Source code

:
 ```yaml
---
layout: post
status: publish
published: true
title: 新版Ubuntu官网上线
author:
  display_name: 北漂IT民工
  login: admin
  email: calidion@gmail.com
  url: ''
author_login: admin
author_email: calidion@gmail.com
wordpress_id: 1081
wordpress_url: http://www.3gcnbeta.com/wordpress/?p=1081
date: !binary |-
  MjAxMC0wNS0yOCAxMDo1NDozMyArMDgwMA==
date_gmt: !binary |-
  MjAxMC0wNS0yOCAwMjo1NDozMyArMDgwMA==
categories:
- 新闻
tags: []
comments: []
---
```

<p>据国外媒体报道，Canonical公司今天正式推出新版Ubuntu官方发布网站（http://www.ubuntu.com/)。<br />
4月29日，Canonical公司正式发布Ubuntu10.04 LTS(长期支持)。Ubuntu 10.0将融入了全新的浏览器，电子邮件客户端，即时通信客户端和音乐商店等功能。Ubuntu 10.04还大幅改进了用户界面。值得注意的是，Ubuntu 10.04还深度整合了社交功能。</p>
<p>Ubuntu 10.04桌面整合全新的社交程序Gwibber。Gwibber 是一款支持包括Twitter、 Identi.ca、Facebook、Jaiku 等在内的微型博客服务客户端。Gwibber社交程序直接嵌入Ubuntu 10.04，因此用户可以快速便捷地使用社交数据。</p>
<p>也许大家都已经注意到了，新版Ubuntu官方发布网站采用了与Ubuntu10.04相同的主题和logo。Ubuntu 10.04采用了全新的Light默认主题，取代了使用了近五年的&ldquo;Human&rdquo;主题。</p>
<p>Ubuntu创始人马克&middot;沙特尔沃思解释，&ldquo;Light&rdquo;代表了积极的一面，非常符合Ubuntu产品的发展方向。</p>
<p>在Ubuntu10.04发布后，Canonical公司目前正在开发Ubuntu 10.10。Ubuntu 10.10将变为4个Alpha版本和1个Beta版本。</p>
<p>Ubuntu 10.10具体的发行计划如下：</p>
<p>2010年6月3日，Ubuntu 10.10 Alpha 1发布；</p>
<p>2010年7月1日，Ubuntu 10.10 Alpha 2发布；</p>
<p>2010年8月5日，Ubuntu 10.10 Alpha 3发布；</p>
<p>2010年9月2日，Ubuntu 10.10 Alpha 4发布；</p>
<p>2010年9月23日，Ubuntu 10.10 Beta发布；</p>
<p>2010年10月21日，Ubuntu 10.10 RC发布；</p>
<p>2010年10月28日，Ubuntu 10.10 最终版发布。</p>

───

**Work item**: Each line above where the word "gmail" occurs should be copied out.

**Solved problem**:
  email: calidion@gmail.com
author_email: calidion@gmail.com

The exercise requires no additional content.